Criteria
- Image retrieved from the second issue of the HERESIES magazine.
- Editor: Ardele Lister
- Associate Editors: Bill Jones Russell Keziere
- Managing Editors: David MacWilliam
- Contributing Editors: Vancouver: Avis Lang Rosenberg; New York: Richard Lorber
- Photographer: John Sherlock
- Categories: Art
- Frequency: Irregular; advertised as "Quarterly" but usually published twice a year
- Format: Print
- Publisher: Criteria Arts Society
- First issue: June 1974
- Country: Canada
- Based in: Vancouver, BC
- Language: English
- ISSN: 0382-5078

= Criteria: A Critical Review of the Arts =

Canadian feminist art periodical

Criteria: A Critical Review of the Arts was a Canadian feminist art periodical published by the Criteria Arts Society in Vancouver, BC from June 1974 until Fall 1978.

== Content ==

The magazine has been described as:"A well-established critical review of the arts, Criteria offers articles and essays on topics of concern to artists and the art community as a whole.

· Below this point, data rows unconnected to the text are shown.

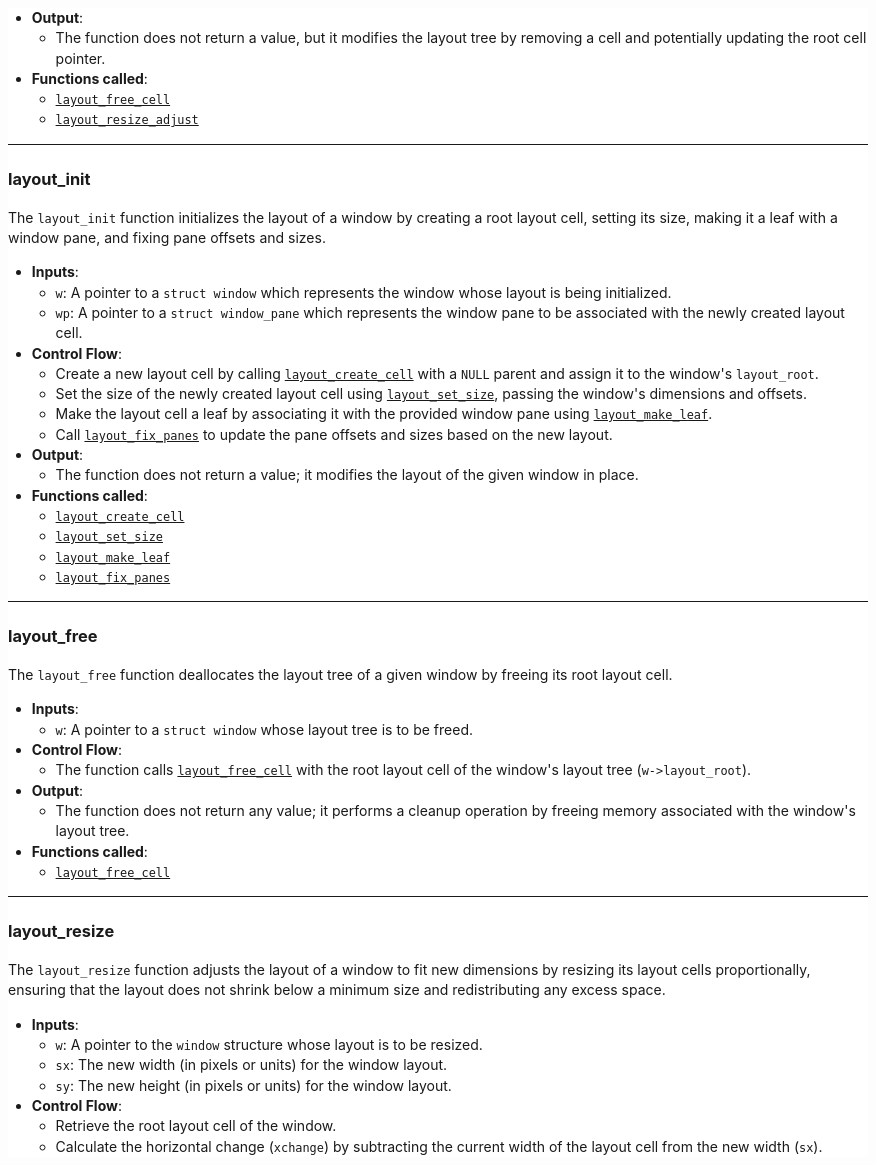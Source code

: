 - **Output**:
    - The function does not return a value, but it modifies the layout tree by removing a cell and potentially updating the root cell pointer.
- **Functions called**:
    - [`layout_free_cell`](#layout_free_cell)
    - [`layout_resize_adjust`](#layout_resize_adjust)


---
### layout_init
The `layout_init` function initializes the layout of a window by creating a root layout cell, setting its size, making it a leaf with a window pane, and fixing pane offsets and sizes.
- **Inputs**:
    - `w`: A pointer to a `struct window` which represents the window whose layout is being initialized.
    - `wp`: A pointer to a `struct window_pane` which represents the window pane to be associated with the newly created layout cell.
- **Control Flow**:
    - Create a new layout cell by calling [`layout_create_cell`](#layout_create_cell) with a `NULL` parent and assign it to the window's `layout_root`.
    - Set the size of the newly created layout cell using [`layout_set_size`](#layout_set_size), passing the window's dimensions and offsets.
    - Make the layout cell a leaf by associating it with the provided window pane using [`layout_make_leaf`](#layout_make_leaf).
    - Call [`layout_fix_panes`](#layout_fix_panes) to update the pane offsets and sizes based on the new layout.
- **Output**:
    - The function does not return a value; it modifies the layout of the given window in place.
- **Functions called**:
    - [`layout_create_cell`](#layout_create_cell)
    - [`layout_set_size`](#layout_set_size)
    - [`layout_make_leaf`](#layout_make_leaf)
    - [`layout_fix_panes`](#layout_fix_panes)


---
### layout_free
The `layout_free` function deallocates the layout tree of a given window by freeing its root layout cell.
- **Inputs**:
    - `w`: A pointer to a `struct window` whose layout tree is to be freed.
- **Control Flow**:
    - The function calls [`layout_free_cell`](#layout_free_cell) with the root layout cell of the window's layout tree (`w->layout_root`).
- **Output**:
    - The function does not return any value; it performs a cleanup operation by freeing memory associated with the window's layout tree.
- **Functions called**:
    - [`layout_free_cell`](#layout_free_cell)


---
### layout_resize
The `layout_resize` function adjusts the layout of a window to fit new dimensions by resizing its layout cells proportionally, ensuring that the layout does not shrink below a minimum size and redistributing any excess space.
- **Inputs**:
    - `w`: A pointer to the `window` structure whose layout is to be resized.
    - `sx`: The new width (in pixels or units) for the window layout.
    - `sy`: The new height (in pixels or units) for the window layout.
- **Control Flow**:
    - Retrieve the root layout cell of the window.
    - Calculate the horizontal change (`xchange`) by subtracting the current width of the layout cell from the new width (`sx`).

Recent issues have included lengthy articles on women artists and the Canadian art world, and on performance and video art. In tabloid format, but printed on heavy paper, this title is highly recommended."The magazine's content included "interviews with Robert Frank, Hermann Nitsch, Michael Snow, Dennis Wheeler, Joyce Wieland, as well as discussions of work by Jack Chambers and Judy Chicago, articles by Henry Lehman and Tom Sherman, and artist projects by Ian Wallace and Lawrence Weiner.

Criteria also published pieces on Canadian art criticism and feminist critiques of representation, as well as articles on funding arts and culture.